Hi everyone,
I’m building a delta stage for imaging fibers spun from lignin. They’re tricky to image using a normal optical microscope because of their transparency, so fluorescence imaging can be a decent alternative. When I use violet light (390nm), the emission is centered somewhere around 780nm.
I’m not extremely familiar with fluorescence microscopes, so I was hoping someone could give me their thoughts on a few questions I had.
- Since the emission is in the NIR range, would swapping the regular Raspberry Pi camera for a raspberry pi camera module 3 NoIR be a good call?
- If I’m only using the microscope for this application, could I use a violet LED instead of a white one and forgo using an excitation filter?
- Would a dichroic filter like this one from Edmund Optics be appropriate?
- Could I get away with using a type of colored glass filter like this one from Edmund Optics as my emission filter?
Thanks in advance for any help you can offer!
Hi @jbrownie, that sounds like a great project. There is another thread on fluorescence, Fluorescence optics for V7? , but what you are imaging is rather different. Particularly your excitation and emission wavelengths are very far apart, which makes separating the wavelengths a lot easier.
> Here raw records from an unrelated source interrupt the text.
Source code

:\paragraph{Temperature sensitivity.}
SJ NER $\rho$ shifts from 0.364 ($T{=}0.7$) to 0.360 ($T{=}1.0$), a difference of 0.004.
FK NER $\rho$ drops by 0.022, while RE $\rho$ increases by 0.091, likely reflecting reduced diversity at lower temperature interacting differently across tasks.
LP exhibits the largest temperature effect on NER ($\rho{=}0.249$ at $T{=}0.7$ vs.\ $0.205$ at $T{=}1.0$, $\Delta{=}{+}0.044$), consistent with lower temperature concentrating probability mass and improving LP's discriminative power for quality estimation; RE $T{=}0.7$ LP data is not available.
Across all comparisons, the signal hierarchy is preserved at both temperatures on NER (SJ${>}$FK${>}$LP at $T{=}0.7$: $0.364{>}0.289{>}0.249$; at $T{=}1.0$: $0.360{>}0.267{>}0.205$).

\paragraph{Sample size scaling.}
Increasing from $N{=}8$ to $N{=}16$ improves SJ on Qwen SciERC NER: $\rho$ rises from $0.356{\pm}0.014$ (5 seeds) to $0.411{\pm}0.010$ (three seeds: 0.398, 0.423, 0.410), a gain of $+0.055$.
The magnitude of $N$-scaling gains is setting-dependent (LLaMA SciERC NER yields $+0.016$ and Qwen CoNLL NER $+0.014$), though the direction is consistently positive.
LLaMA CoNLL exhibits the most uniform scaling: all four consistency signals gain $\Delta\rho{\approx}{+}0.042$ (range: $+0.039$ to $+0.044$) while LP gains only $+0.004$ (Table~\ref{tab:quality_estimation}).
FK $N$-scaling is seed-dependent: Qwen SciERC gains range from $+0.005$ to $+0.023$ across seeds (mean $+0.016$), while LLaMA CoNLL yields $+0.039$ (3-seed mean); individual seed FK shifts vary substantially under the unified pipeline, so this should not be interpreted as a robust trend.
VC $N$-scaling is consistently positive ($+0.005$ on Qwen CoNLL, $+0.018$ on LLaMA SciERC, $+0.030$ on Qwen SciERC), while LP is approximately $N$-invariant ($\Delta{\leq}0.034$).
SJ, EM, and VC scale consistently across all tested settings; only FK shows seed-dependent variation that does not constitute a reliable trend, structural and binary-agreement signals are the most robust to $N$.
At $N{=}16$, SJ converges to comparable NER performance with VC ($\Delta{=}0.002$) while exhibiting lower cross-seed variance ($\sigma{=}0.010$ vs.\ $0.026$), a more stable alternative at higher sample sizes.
Going through your questions:
- Yes, you would want a NoIR version of the Pi camera. However it will need to be a Pi Camera 2 (not a Camera Module 3) in order to work with the OpenFlexure software.
- A violet LED will probably be necessary as a white LED will not have any light below about 440nm.
- Many of the filters from that range look good. The 550 and 600nm long pass have quite a lot of transmission below 400nm, so would not be suitable.
- You can probably get away without any filter, but a coloured glass filter may help. The camera will be very insensitive at 390nm, and you could use the red filter on the camera as the emisdion filter, just look at the red channel only in the images.
I have a question as well, what is your need for using the Delta Stage rather than the standard OpenFlexure Microscope?
I am currently working on a similar set of optics. I am working on a fluorescent bead with similar optics. The bead will fluoresce with UV and excites in red. I am trying to use a ring around the objective holding UV LEDs. I can turn on the LED when taking a fluorescent image or use the visible LED. In my case I’m using a green LED for visible imaging. My plan is to use the red channel to read the fluorescent signal, using the png image from the camera. So far I can see the fluorescent signal with just one UV LED, looking at the red channel. My goal is to find ways to improve the resolution of the image without using any filters (if possible). My plan is to compare the results with a DAPI filter cube using a CY5 emission filter on the cube on a standard inverted microscope. Just some ideas to consider.
Thanks, @WilliamW, for your thoughts and advice! This gives me more confidence about my approach.
Why I’m looking to use the Delta Stage rather than the standard configuration simply comes down to needing a reflection configuration. My fibers are spun onto an opaque substrate (e.g. aluminum foil) and can’t be transferred to a glass slide until there is a decent amount of fibers. Some of the intended uses for the microscope will be for verification that I am spinning fibers and quick optimization of some processing conditions.
All of the types of optics are available for the OpenFlexure Microscope as well as for the Delta Stage. The instructions are currently only in the Delta build, but the reflection/fluorescence optics modules are available for the Microscope, you can find them in the customisations section of the instructions.
The assembly and build are the same for either geometry, but the orientation of the camera and beamsplitter are different so you need the optics module from the right assembly.
The design of the Microscope is more developed than the Delta Stage, so if there is no particular reason that you need the Delta geometry I would recommend that you use the Microscope.